Yelp Insider Sale: CFO Disposes 10,000 Shares, Retains 170,196
Rhea-AI Filing Summary
Yelp Inc. (YELP) insider sale reported by CFO David A. Schwarzbach. The filing discloses that on 09/15/2025 the reporting person sold 10,000 shares of Yelp common stock under a pre-existing 10b5-1 trading plan adopted on 08/29/2024. The weighted-average sale price for those shares was $31.2441, with individual trade prices ranging from $31.06 to $31.40. After the disposition the reporting person beneficially owns 170,196 shares directly. The sales were executed pursuant to the 10b5-1 plan; detailed per-trade quantities at each price are available upon request from the SEC, the issuer, or a security holder.
Positive
- Sale executed under a 10b5-1 trading plan adopted on 08/29/2024, indicating pre-planned compliance with insider-trading rules.
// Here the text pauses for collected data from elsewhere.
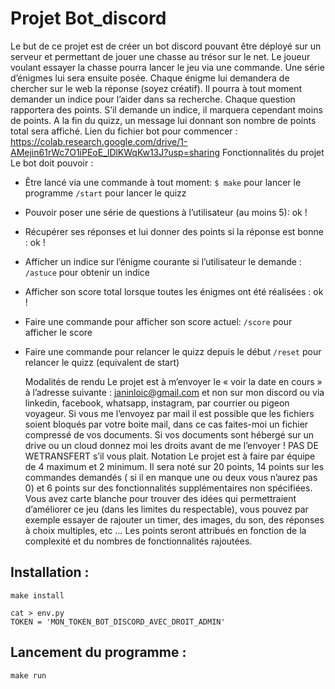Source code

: # Projet Bot_discord

Le but de ce projet est de créer un bot discord pouvant être déployé sur un serveur et permettant de jouer une chasse au trésor sur le net. Le joueur voulant essayer la chasse pourra lancer le jeu via une commande. Une série d’énigmes lui sera ensuite posée. Chaque énigme lui demandera de chercher sur le web la réponse (soyez créatif). Il pourra à tout moment demander un indice pour l’aider dans sa recherche. Chaque question rapportera des points. S’il demande un indice, il marquera cependant moins de points. A la fin du quizz, un message lui donnant son nombre de points total sera affiché.
Lien du fichier bot pour commencer : https://colab.research.google.com/drive/1-AMejin61rWc7O1iPEoE_lDlKWqKw13J?usp=sharing
Fonctionnalités du projet
Le bot doit pouvoir :

- Être lancé via une commande à tout moment:
  `$ make` pour lancer le programme
  `/start` pour lancer le quizz

- Pouvoir poser une série de questions à l’utilisateur (au moins 5): ok !

- Récupérer ses réponses et lui donner des points si la réponse est bonne : ok !

- Afficher un indice sur l’énigme courante si l’utilisateur le demande :
  `/astuce` pour obtenir un indice

- Afficher son score total lorsque toutes les énigmes ont été réalisées : ok !

- Faire une commande pour afficher son score actuel:
  `/score` pour afficher le score

- Faire une commande pour relancer le quizz depuis le début
  `/reset` pour relancer le quizz (equivalent de start)

  Modalités de rendu
  Le projet est à m’envoyer le « voir la date en cours » à l’adresse suivante :
  janinloic@gmail.com
  et non sur mon discord ou via linkedin, facebook, whatsapp, instagram, par courrier ou pigeon voyageur. Si vous me l’envoyez par mail il est possible que les fichiers soient bloqués par votre boite mail, dans ce cas faites-moi un fichier compressé de vos documents.
  Si vos documents sont hébergé sur un drive ou un cloud donnez moi les droits avant de me l’envoyer !
  PAS DE WETRANSFERT s’il vous plait.
  Notation
  Le projet est à faire par équipe de 4 maximum et 2 minimum. Il sera noté sur 20 points, 14 points sur les commandes demandés ( si il en manque une ou deux vous n’aurez pas 0) et 6 points sur des fonctionnalités supplémentaires non spécifiées. Vous avez carte blanche pour trouver des idées qui permettraient d’améliorer ce jeu (dans les limites du respectable), vous pouvez par exemple essayer de rajouter un timer, des images, du son, des réponses à choix multiples, etc … Les points seront attribués en fonction de la complexité et du nombres de fonctionnalités rajoutées.

## Installation :

`make install`

```
cat > env.py
TOKEN = 'MON_TOKEN_BOT_DISCORD_AVEC_DROIT_ADMIN'
```

## Lancement du programme :

`make run`

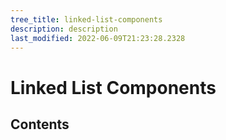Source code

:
 ```yaml
---
tree_title: linked-list-components
description: description
last_modified: 2022-06-09T21:23:28.2328
---
```


# Linked List Components

## Contents
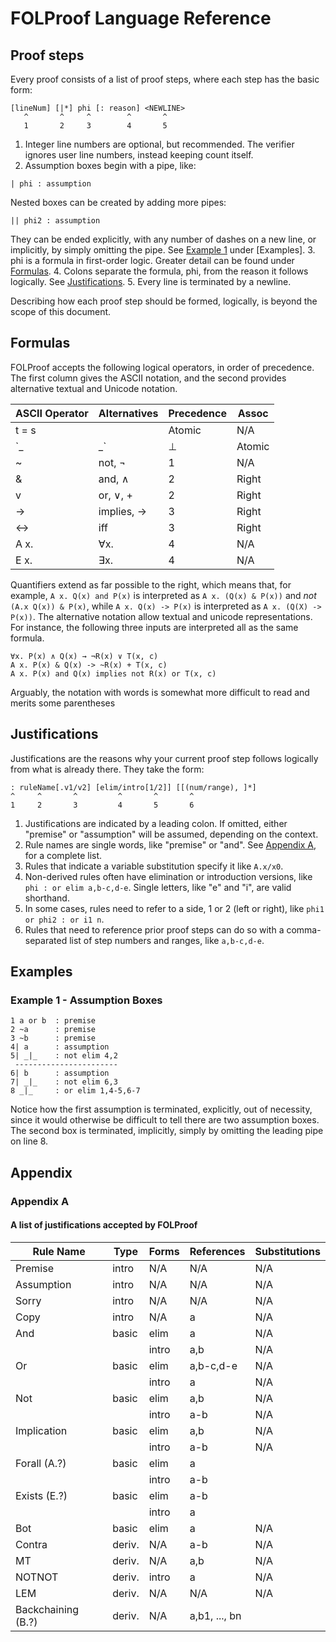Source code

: # FOLProof Language Reference

## Proof steps
Every proof consists of a list of proof steps, where each step has the basic form:

```
[lineNum] [|*] phi [: reason] <NEWLINE>
   ^       ^     ^        ^       ^
   1       2     3        4       5
```

1. Integer line numbers are optional, but recommended. The verifier ignores user line numbers, instead keeping count itself.
2. Assumption boxes begin with a pipe, like:

```
| phi : assumption
```

Nested boxes can be created by adding more pipes:
```
|| phi2 : assumption
```

They can be ended explicitly, with any number of dashes on a new line, or implicitly, by simply omitting the pipe.
See [Example 1](#example-1---assumption-boxes) under [Examples].
3. phi is a formula in first-order logic. Greater detail can be found under [Formulas](#formulas).
4. Colons separate the formula, phi, from the reason it follows logically. See [Justifications](#justifications).
5. Every line is terminated by a newline.


Describing how each proof step should be formed, logically, is beyond the scope of this document.

## Formulas

FOLProof accepts the following logical operators, in order of precedence.
The first column gives the ASCII notation, and the second provides alternative textual and Unicode notation.

| ASCII Operator | Alternatives | Precedence | Assoc |
|----------------|--------------|------------|-------|
| t = s          |              | Atomic     | N/A   |
| `_|_`          | ⊥            | Atomic     | N/A   |
| ~              | not, ¬       | 1          | N/A   |
| &              | and, ∧       | 2          | Right |
| v              | or, ∨, +     | 2          | Right |
| ->             | implies, →   | 3          | Right |
| <->            | iff          | 3          | Right |
| A x.           | ∀x.          | 4          | N/A   |
| E x.           | ∃x.          | 4          | N/A   |

Quantifiers extend as far possible to the right, which means that, for example, `A x. Q(x) and P(x)` is interpreted as `A x. (Q(x) & P(x))` and *not* `(A.x Q(x)) & P(x)`, while `A x. Q(x) -> P(x)` is interpreted as `A x. (Q(X) -> P(x))`.
The alternative notation allow textual and unicode representations.
For instance, the following three inputs are interpreted all as the same formula.
```
∀x. P(x) ∧ Q(x) → ¬R(x) ∨ T(x, c)
A x. P(x) & Q(x) -> ~R(x) + T(x, c)
A x. P(x) and Q(x) implies not R(x) or T(x, c)
```
Arguably, the notation with words is somewhat more difficult to read and merits some parentheses

## Justifications

Justifications are the reasons why your current proof step follows logically from what is already there. They take the form:

```
: ruleName[.v1/v2] [elim/intro[1/2]] [[(num/range), ]*]
^     ^       ^         ^       ^       ^
1     2       3         4       5       6
```

1. Justifications are indicated by a leading colon. If omitted, either "premise" or "assumption" will be assumed, depending on the context.
2. Rule names are single words, like "premise" or "and". See [Appendix A](#appendix-a), for a complete list.
3. Rules that indicate a variable substitution specify it like `A.x/x0`.
4. Non-derived rules often have elimination or introduction versions, like `phi : or elim a,b-c,d-e`. Single letters, like "e" and "i", are valid shorthand.
5. In some cases, rules need to refer to a side, 1 or 2 (left or right), like `phi1 or phi2 : or i1 n`.
6. Rules that need to reference prior proof steps can do so with a comma-separated list of step numbers and ranges, like `a,b-c,d-e`.

## Examples

### Example 1 - Assumption Boxes
```
1 a or b  : premise
2 ~a      : premise
3 ~b      : premise
4| a      : assumption
5| _|_    : not elim 4,2
 -----------------------
6| b      : assumption
7| _|_    : not elim 6,3
8 _|_     : or elim 1,4-5,6-7
```
Notice how the first assumption is terminated, explicitly, out of necessity, since it would otherwise be difficult to tell there are two assumption boxes. The second box is terminated, implicitly, simply by omitting the leading pipe on line 8.

## Appendix

### Appendix A
#### A list of justifications accepted by FOLProof

| Rule Name          | Type   | Forms | References    | Substitutions |
|--------------------|--------|-------|---------------|---------------|
| Premise            | intro  | N/A   | N/A           | N/A           |
| Assumption         | intro  | N/A   | N/A           | N/A           |
| Sorry              | intro  | N/A   | N/A           | N/A           |
| Copy               | intro  | N/A   | a             | N/A           |
| And                | basic  | elim  | a             | N/A           |
|                    |        | intro | a,b           | N/A           |
| Or                 | basic  | elim  | a,b-c,d-e     | N/A           |
|                    |        | intro | a             | N/A           |
| Not                | basic  | elim  | a,b           | N/A           |
|                    |        | intro | a-b           | N/A           |
| Implication        | basic  | elim  | a,b           | N/A           |
|                    |        | intro | a-b           | N/A           |
| Forall (A.?)       | basic  | elim  | a             |               |
|                    |        | intro | a-b           |               |
| Exists (E.?)       | basic  | elim  | a-b           |               |
|                    |        | intro | a             |               |
| Bot                | basic  | elim  | a             | N/A           |
| Contra             | deriv. | N/A   | a-b           | N/A           |
| MT                 | deriv. | N/A   | a,b           | N/A           |
| NOTNOT             | deriv. | intro | a             | N/A           |
| LEM                | deriv. | N/A   | N/A           | N/A           |
| Backchaining (B.?) | deriv. | N/A   | a,b1, ..., bn |               |
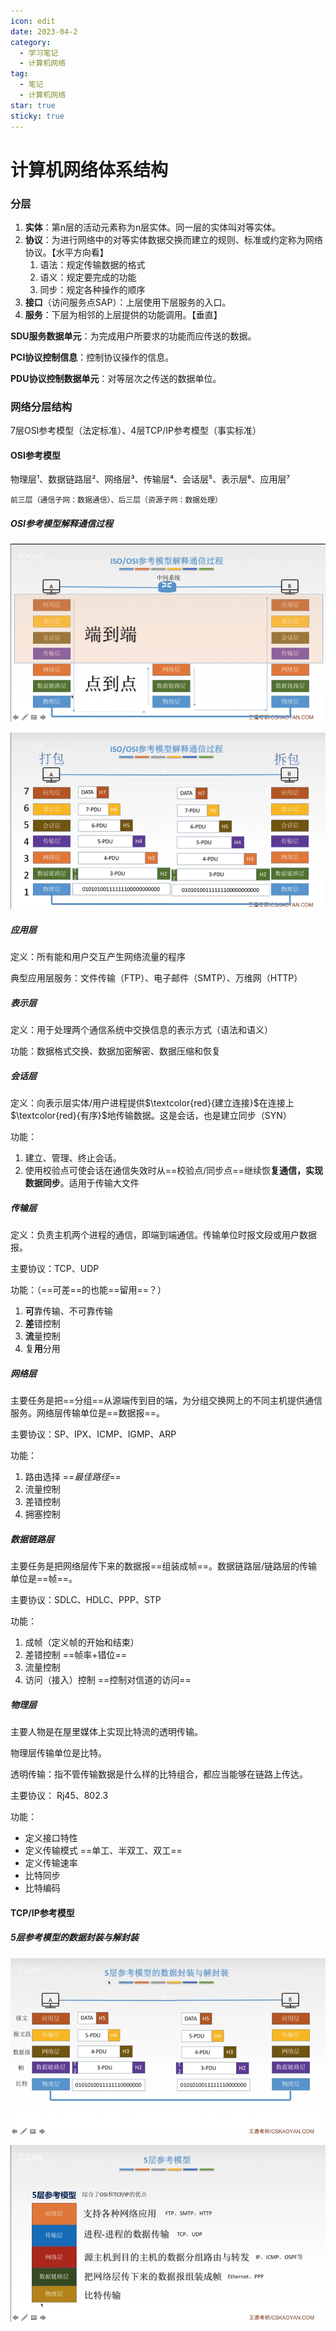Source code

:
 ```yaml
---
icon: edit
date: 2023-04-2
category:
  - 学习笔记
  - 计算机网络
tag:
  - 笔记
  - 计算机网络
star: true
sticky: true
---
```


# 计算机网络体系结构

### 分层

1. **实体**：第n层的活动元素称为n层实体。同一层的实体叫对等实体。
2. **协议**：为进行网络中的对等实体数据交换而建立的规则、标准或约定称为网络协议。【水平方向看】
   1. 语法：规定传输数据的格式
   2. 语义：规定要完成的功能
   3. 同步：规定各种操作的顺序
3. **接口**（访问服务点SAP）：上层使用下层服务的入口。
4. **服务**：下层为相邻的上层提供的功能调用。【垂直】
<!-- more -->
**SDU服务数据单元**：为完成用户所要求的功能而应传送的数据。

**PCI协议控制信息**：控制协议操作的信息。

**PDU协议控制数据单元**：对等层次之传送的数据单位。

### 网络分层结构

7层OSI参考模型（法定标准）、4层TCP/IP参考模型（事实标准）

#### OSI参考模型

物理层¹、数据链路层²、网络层³、传输层⁴、会话层⁵、表示层⁶、应用层⁷

`前三层（通信子网：数据通信）、后三层（资源子网：数据处理）`

##### OSI参考模型解释通信过程

![1](./assets/1.png)

![2](./assets/2.png)

##### 应用层

定义：所有能和用户交互产生网络流量的程序

典型应用层服务：文件传输（FTP）、电子邮件（SMTP）、万维网（HTTP）

##### 表示层

定义：用于处理两个通信系统中交换信息的表示方式（语法和语义）

功能：数据格式交换、数据加密解密、数据压缩和恢复

##### 会话层

定义：向表示层实体/用户进程提供$\textcolor{red}{建立连接}$在连接上$\textcolor{red}{有序}$地传输数据。这是会话，也是建立同步（SYN）

功能：

1. 建立、管理、终止会话。
2. 使用校验点可使会话在通信失效时从==校验点/同步点==继续恢**复通信，实现数据同步**。适用于传输大文件

##### 传输层

定义：负责主机两个进程的通信，即端到端通信。传输单位时报文段或用户数据报。

主要协议：TCP、UDP

功能：（==可差==的也能==留用==？）

1. **可**靠传输、不可靠传输
2. **差**错控制
3. **流**量控制
4. 复**用**分用

##### 网络层

主要任务是把==分组==从源端传到目的端，为分组交换网上的不同主机提供通信服务。网络层传输单位是==数据报==。

主要协议：SP、IPX、ICMP、IGMP、ARP

功能：

1. 路由选择 ==*最佳路径*==
2. 流量控制
3. 差错控制
4. 拥塞控制

##### 数据链路层

主要任务是把网络层传下来的数据报==组装成帧==。数据链路层/链路层的传输单位是==帧==。

主要协议：SDLC、HDLC、PPP、STP

功能：

1. 成帧（定义帧的开始和结束）
2. 差错控制 ==帧率+错位==
3. 流量控制
4. 访问（接入）控制 ==控制对信道的访问==

##### 物理层

主要人物是在屋里媒体上实现比特流的透明传输。

物理层传输单位是比特。

透明传输：指不管传输数据是什么样的比特组合，都应当能够在链路上传达。

主要协议：	Rj45、802.3

功能：

- 定义接口特性
- 定义传输模式 ==单工、半双工、双工==
- 定义传输速率
- 比特同步
- 比特编码

#### TCP/IP参考模型

##### 5层参考模型的数据封装与解封装

![3](./assets/3.png)

![4](./assets/4.png)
- Complete disclosure of weighted-average price ($31.2441) and price range ($31.06–$31.40) for the sold shares.
Negative
- Insider disposition of 10,000 shares, which could be viewed negatively by some investors despite being pre-planned.
- Filing does not list per-trade quantities at each price; SEC staff or stakeholders must request full execution details if needed.
Insights
TL;DR: CFO sold 10,000 shares under a pre-established 10b5-1 plan; remaining direct holding is 170,196 shares.
The transaction is a routine insider disposition executed under a 10b5-1 trading plan, which provides an affirmative defense against insider trading claims when properly adopted and followed. The weighted-average sale price of $31.2441 reflects multiple executions between $31.06 and $31.40. From a market-impact perspective, the size (10,000 shares) should be evaluated relative to daily volume and outstanding float, which are not provided in this filing. No purchases or derivative activity were reported.
TL;DR: Sale appears compliant with governance best practices due to use of an established 10b5-1 plan.
The filing discloses the plan adoption date (08/29/2024) and identifies the sale date (09/15/2025), consistent with disclosed trading-plan execution. The report is signed by an attorney-in-fact on 09/16/2025. There is no indication in this Form 4 of amendments, option exercises, or related-party transfers. Materiality is limited to the disclosed sale and remaining direct ownership of 170,196 shares.